» **Required work**: Restate only the tail of the data below, starting at the line that contains "2a + 2b + 3c" and including the last line, word for word.

Top of Data for this task

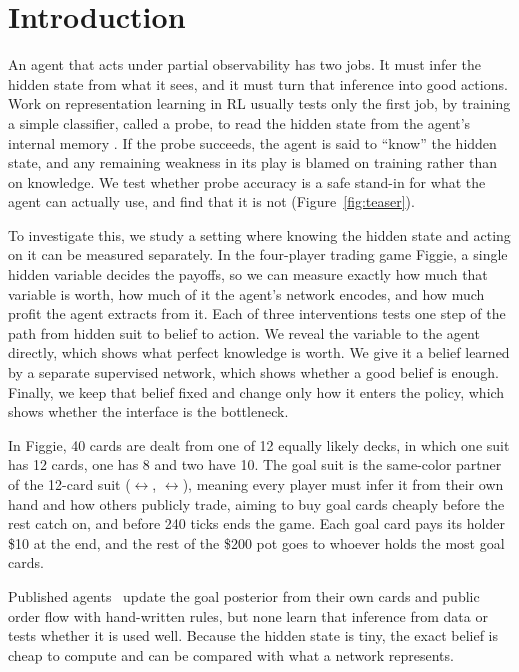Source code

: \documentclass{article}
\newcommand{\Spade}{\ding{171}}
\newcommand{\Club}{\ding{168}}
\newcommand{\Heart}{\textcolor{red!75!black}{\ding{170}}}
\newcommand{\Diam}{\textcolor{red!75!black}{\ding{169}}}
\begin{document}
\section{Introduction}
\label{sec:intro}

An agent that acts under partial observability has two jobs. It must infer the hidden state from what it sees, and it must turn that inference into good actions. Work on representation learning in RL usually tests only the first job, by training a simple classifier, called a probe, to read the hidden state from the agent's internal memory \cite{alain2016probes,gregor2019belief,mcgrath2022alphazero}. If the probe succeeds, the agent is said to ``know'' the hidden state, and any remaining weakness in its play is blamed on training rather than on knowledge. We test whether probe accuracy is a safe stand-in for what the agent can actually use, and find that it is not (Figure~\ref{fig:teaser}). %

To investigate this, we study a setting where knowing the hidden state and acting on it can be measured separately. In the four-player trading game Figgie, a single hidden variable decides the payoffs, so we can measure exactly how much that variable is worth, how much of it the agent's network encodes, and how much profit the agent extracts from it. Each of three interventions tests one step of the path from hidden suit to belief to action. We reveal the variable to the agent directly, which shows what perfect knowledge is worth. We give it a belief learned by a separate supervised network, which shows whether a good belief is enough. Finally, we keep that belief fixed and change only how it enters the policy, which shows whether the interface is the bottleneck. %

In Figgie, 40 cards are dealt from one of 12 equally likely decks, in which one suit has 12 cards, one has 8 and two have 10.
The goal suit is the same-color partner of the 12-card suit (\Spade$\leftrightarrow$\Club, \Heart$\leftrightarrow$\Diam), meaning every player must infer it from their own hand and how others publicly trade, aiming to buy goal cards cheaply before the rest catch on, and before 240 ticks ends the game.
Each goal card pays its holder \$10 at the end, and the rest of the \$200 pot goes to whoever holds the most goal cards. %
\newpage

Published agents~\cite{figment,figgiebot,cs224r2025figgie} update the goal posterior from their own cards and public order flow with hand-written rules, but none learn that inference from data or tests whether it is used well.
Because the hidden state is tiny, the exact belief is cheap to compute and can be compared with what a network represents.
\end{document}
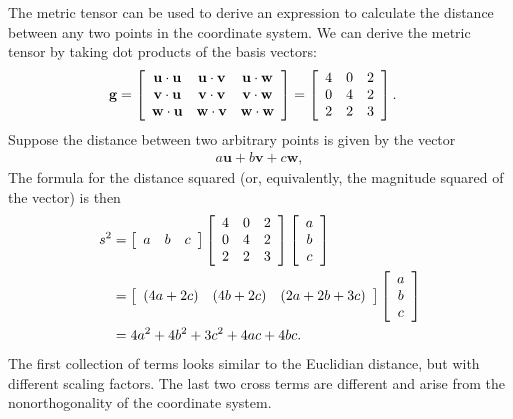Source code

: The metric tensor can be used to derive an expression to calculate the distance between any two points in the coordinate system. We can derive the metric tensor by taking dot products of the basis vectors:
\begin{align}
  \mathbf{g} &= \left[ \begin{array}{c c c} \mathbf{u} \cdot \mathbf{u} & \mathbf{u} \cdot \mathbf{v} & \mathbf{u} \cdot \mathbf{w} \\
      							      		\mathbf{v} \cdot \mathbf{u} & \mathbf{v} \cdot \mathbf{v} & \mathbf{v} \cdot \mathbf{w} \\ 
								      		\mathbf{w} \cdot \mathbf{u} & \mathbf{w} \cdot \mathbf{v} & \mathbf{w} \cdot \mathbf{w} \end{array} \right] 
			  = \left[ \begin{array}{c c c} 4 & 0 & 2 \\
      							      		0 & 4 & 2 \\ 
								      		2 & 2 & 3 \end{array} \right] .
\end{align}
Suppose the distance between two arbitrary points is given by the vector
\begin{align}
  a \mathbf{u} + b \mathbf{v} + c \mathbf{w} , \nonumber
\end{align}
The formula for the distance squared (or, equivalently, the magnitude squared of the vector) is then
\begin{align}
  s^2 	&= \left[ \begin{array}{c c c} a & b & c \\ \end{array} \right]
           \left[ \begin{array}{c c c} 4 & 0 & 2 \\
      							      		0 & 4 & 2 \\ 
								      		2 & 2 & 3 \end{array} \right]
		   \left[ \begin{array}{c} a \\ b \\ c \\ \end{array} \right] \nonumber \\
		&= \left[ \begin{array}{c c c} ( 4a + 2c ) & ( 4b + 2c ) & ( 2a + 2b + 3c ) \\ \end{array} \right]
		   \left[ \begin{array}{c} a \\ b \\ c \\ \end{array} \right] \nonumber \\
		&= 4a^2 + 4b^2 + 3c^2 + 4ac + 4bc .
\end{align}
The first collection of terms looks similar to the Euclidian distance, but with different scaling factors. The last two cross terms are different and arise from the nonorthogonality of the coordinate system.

Bottom of Data for this task

» **The completed task**:
		&= \left[ \begin{array}{c c c} ( 4a + 2c ) & ( 4b + 2c ) & ( 2a + 2b + 3c ) \\ \end{array} \right]
		   \left[ \begin{array}{c} a \\ b \\ c \\ \end{array} \right] \nonumber \\
		&= 4a^2 + 4b^2 + 3c^2 + 4ac + 4bc .
\end{align}
The first collection of terms looks similar to the Euclidian distance, but with different scaling factors. The last two cross terms are different and arise from the nonorthogonality of the coordinate system.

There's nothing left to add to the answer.